Machuca et al., em um relato de caso, mostraram a aplicação da técnica para o tratamento de pulmões com tromboembolismo pulmonar, com a associação de um trombolítico no perfusato, demonstrando melhora do órgão e sua indicação para o transplante.(11) Em um estudo experimental realizado pela nossa equipe, verificamos uma melhora significativa na gasometria arterial após 1 h de PPEV.(12,13) No entanto, podemos destacar algumas diferenças metodológicas em relação ao presente estudo, como a utilização de FiO2 de 100% durante toda a perfusão e a utilização do átrio esquerdo aberto.
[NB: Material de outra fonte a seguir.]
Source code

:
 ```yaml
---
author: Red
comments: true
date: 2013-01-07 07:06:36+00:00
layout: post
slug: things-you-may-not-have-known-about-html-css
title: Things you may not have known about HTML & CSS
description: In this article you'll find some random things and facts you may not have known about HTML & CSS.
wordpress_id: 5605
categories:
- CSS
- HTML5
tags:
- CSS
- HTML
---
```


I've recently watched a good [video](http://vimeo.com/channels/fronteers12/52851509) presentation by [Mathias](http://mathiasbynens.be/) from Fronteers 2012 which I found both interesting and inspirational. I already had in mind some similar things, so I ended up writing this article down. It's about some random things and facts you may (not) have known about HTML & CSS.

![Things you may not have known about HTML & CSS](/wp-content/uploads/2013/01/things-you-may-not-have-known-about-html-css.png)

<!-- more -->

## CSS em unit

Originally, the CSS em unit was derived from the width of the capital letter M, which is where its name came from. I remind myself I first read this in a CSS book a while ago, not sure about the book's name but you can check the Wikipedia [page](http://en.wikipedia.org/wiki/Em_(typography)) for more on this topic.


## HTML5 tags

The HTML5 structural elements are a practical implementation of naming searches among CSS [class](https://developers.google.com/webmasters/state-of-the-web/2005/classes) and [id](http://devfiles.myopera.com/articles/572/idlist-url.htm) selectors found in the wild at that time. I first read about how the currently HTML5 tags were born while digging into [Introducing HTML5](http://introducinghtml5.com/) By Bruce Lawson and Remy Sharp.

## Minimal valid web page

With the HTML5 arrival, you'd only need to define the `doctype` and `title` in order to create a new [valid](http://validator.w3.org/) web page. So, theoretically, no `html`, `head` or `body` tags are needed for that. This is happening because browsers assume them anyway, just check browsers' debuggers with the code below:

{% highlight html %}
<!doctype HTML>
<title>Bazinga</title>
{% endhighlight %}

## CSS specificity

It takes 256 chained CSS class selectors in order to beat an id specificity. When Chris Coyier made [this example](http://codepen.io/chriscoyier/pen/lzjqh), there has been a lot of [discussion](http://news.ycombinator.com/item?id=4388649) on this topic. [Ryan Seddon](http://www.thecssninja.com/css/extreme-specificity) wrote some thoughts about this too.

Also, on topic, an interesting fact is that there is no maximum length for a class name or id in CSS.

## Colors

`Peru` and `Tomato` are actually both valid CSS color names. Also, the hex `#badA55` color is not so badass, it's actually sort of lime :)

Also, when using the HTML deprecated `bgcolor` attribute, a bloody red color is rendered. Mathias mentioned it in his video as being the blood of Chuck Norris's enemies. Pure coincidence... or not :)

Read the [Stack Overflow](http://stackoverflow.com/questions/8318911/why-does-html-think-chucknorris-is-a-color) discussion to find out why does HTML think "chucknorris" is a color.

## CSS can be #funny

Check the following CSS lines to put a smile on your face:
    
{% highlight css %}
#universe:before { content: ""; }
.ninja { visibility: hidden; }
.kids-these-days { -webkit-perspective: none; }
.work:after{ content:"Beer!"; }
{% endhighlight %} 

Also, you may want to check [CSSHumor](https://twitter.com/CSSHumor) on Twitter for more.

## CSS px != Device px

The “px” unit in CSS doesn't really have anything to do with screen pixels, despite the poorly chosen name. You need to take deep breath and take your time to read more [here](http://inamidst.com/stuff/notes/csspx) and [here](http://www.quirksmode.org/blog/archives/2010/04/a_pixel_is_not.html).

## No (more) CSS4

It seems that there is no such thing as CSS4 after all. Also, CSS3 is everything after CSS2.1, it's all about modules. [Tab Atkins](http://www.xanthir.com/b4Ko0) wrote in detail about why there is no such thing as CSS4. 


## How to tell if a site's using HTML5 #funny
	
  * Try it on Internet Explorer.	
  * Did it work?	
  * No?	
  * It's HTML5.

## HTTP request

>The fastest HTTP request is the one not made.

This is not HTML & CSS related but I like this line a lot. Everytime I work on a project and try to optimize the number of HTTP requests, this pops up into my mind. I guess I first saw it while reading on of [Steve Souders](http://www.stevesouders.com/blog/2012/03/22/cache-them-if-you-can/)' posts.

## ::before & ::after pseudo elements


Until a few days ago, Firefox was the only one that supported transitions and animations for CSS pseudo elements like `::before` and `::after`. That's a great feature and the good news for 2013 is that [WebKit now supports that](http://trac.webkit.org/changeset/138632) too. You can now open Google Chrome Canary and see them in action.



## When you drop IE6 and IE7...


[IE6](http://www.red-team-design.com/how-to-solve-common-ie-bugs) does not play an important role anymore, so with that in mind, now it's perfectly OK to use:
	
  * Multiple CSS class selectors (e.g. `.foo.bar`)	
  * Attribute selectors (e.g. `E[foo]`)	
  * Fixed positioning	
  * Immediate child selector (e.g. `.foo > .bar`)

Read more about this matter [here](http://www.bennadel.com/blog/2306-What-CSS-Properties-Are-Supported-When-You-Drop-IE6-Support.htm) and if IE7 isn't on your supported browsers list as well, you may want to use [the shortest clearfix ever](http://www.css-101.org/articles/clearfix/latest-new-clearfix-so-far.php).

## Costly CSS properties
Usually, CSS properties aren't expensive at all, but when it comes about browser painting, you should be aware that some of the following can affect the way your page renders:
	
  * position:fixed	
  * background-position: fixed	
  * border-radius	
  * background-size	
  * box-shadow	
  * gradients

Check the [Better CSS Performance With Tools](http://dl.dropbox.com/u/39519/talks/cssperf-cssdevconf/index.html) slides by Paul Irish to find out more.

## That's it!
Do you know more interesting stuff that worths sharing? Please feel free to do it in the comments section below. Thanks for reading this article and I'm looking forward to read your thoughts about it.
Ao longo dos últimos anos, a PPEV demonstrou ser muito importante no resgate de órgãos limítrofes, aumentando o número de transplantes realizados. Muitas vezes a gravidade das comorbidades relacionadas ao órgão tem grande impacto na obtenção de resultados positivos com o emprego da técnica. Os diversos centros captadores possuem diferenças relacionadas ao protocolo de cuidado ao doador, como, por exemplo, reposição ou não de hormônios tireoidianos, uso de desmopressina (um análogo do hormônio antidiurético com pequena ação vasopressora) e de sonda de alimentação. Durante o desenvolvimento de nosso protocolo, percebemos que os pulmões doados em nosso país apresentam um maior índice de complicações após a morte encefálica do que os disponibilizados para o recondicionamento em outros centros. A não conversão para o transplante após a PPEV, descrita em nossa experiência, sugere a necessidade de estudos sobre características específicas dos doadores em nosso centro. Estas informações podem ter grande relevância para a realização de ajustes na técnica de recondicionamento, visando aproximar as necessidades específicas e aumentando assim a probabilidade de sucesso com a técnica de PPEV.

Dessa forma, concluímos que a PPEV empregada em nosso centro contribuiu para a manutenção dos pulmões em condições fisiológicas de preservação; no entanto, essa não foi efetiva para promover a melhora na função pulmonar e a consequente indicação do uso dos órgãos para o transplante.